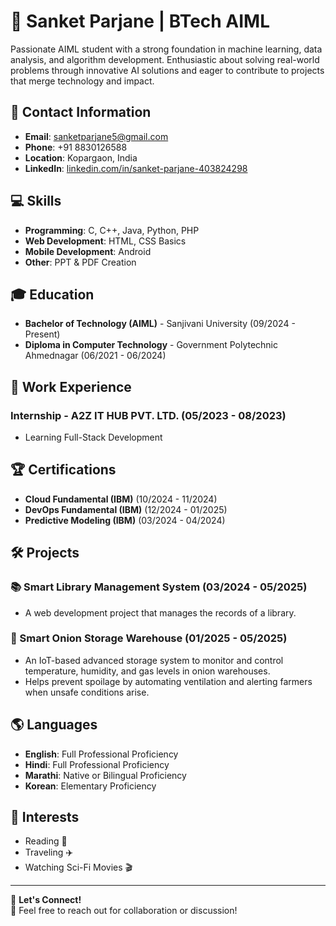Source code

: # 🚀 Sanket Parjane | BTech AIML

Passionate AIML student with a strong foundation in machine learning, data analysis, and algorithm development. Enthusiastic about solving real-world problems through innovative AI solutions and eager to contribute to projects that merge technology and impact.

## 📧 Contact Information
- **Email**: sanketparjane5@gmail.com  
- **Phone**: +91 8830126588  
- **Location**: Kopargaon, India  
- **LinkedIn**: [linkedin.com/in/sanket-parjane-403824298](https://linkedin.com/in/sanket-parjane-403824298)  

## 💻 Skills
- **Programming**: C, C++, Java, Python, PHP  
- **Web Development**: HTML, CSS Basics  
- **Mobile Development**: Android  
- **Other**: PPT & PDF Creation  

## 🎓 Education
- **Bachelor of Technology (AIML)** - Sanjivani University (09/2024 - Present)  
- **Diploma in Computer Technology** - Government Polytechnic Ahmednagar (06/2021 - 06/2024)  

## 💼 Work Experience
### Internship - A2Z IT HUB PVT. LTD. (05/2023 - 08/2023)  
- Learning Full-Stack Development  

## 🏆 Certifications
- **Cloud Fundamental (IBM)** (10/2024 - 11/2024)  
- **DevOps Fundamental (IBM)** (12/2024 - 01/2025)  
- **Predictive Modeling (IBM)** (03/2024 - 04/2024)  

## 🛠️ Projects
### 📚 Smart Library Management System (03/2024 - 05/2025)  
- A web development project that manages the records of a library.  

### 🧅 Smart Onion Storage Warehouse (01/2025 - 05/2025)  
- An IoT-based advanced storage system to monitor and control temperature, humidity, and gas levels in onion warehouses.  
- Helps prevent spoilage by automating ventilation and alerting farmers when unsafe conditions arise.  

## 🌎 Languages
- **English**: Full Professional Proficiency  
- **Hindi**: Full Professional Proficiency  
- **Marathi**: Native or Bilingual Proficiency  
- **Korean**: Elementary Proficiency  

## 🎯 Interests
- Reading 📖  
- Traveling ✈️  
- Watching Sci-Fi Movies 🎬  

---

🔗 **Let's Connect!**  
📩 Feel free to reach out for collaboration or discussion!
——
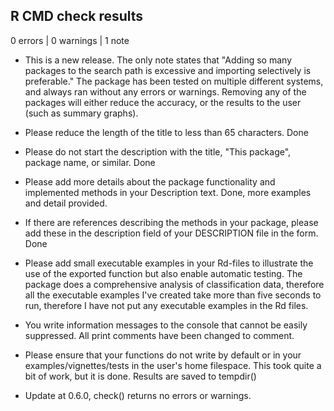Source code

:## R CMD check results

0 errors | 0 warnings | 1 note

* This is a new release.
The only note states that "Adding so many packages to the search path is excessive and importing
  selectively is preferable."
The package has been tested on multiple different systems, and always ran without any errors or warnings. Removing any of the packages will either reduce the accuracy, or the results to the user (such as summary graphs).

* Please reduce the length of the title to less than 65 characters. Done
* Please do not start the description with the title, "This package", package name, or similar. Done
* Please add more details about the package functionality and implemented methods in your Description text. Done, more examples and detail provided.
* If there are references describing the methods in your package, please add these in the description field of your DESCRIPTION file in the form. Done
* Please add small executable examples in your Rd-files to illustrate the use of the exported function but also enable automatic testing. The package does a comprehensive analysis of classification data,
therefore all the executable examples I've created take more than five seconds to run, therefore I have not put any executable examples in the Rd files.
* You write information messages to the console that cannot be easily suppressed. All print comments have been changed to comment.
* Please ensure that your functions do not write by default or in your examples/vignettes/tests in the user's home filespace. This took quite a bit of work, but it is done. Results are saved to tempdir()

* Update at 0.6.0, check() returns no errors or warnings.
——
Using the material above, tally the lines that hold the string "packages". Reply with the number alone.

2